▸ **How to complete this task**
Give back the whole listing word for word and skip each picture.
++++++
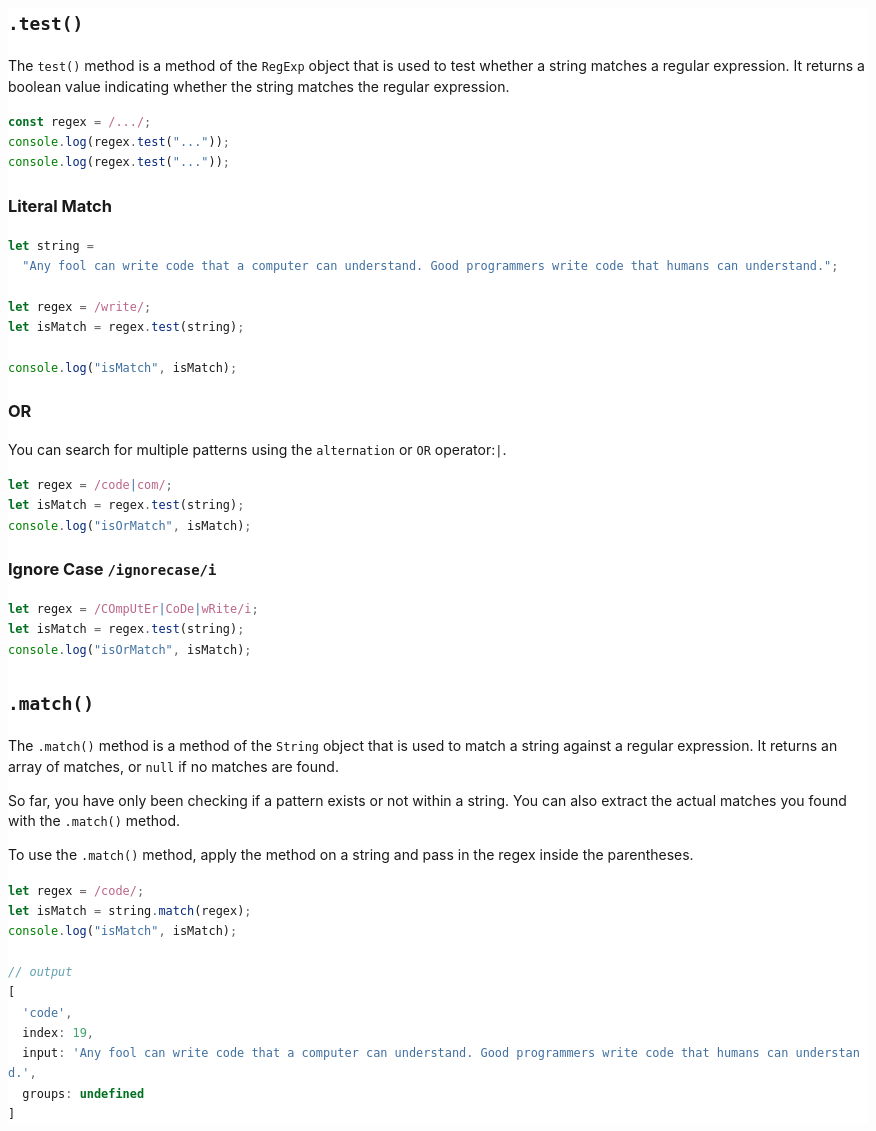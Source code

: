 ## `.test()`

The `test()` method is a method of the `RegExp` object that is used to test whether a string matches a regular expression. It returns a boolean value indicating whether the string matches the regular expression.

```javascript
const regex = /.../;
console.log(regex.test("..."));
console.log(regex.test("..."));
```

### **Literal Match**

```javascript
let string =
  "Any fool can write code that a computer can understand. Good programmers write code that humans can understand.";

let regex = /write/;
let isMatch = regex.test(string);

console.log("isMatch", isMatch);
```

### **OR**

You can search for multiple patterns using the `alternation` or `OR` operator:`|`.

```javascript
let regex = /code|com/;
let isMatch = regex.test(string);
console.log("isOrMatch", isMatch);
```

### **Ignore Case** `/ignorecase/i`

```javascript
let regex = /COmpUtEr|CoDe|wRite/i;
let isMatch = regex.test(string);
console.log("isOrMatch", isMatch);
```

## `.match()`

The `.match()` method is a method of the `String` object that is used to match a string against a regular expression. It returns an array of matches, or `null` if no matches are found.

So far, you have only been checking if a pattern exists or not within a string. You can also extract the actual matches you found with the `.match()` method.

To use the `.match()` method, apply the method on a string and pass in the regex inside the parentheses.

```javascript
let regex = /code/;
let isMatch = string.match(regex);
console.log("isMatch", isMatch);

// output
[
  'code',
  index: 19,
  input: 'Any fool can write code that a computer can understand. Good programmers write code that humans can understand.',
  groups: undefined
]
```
++++++
▸ **Answer section**
Source code

: ## `.test()`

The `test()` method is a method of the `RegExp` object that is used to test whether a string matches a regular expression. It returns a boolean value indicating whether the string matches the regular expression.

```javascript
const regex = /.../;
console.log(regex.test("..."));
console.log(regex.test("..."));
```

### **Literal Match**

```javascript
let string =
  "Any fool can write code that a computer can understand. Good programmers write code that humans can understand.";

let regex = /write/;
let isMatch = regex.test(string);

console.log("isMatch", isMatch);
```

### **OR**

You can search for multiple patterns using the `alternation` or `OR` operator:`|`.

```javascript
let regex = /code|com/;
let isMatch = regex.test(string);
console.log("isOrMatch", isMatch);
```

### **Ignore Case** `/ignorecase/i`

```javascript
let regex = /COmpUtEr|CoDe|wRite/i;
let isMatch = regex.test(string);
console.log("isOrMatch", isMatch);
```

## `.match()`

The `.match()` method is a method of the `String` object that is used to match a string against a regular expression. It returns an array of matches, or `null` if no matches are found.

So far, you have only been checking if a pattern exists or not within a string. You can also extract the actual matches you found with the `.match()` method.

To use the `.match()` method, apply the method on a string and pass in the regex inside the parentheses.

```javascript
let regex = /code/;
let isMatch = string.match(regex);
console.log("isMatch", isMatch);

// output
[
  'code',
  index: 19,
  input: 'Any fool can write code that a computer can understand. Good programmers write code that humans can understand.',
  groups: undefined
]
```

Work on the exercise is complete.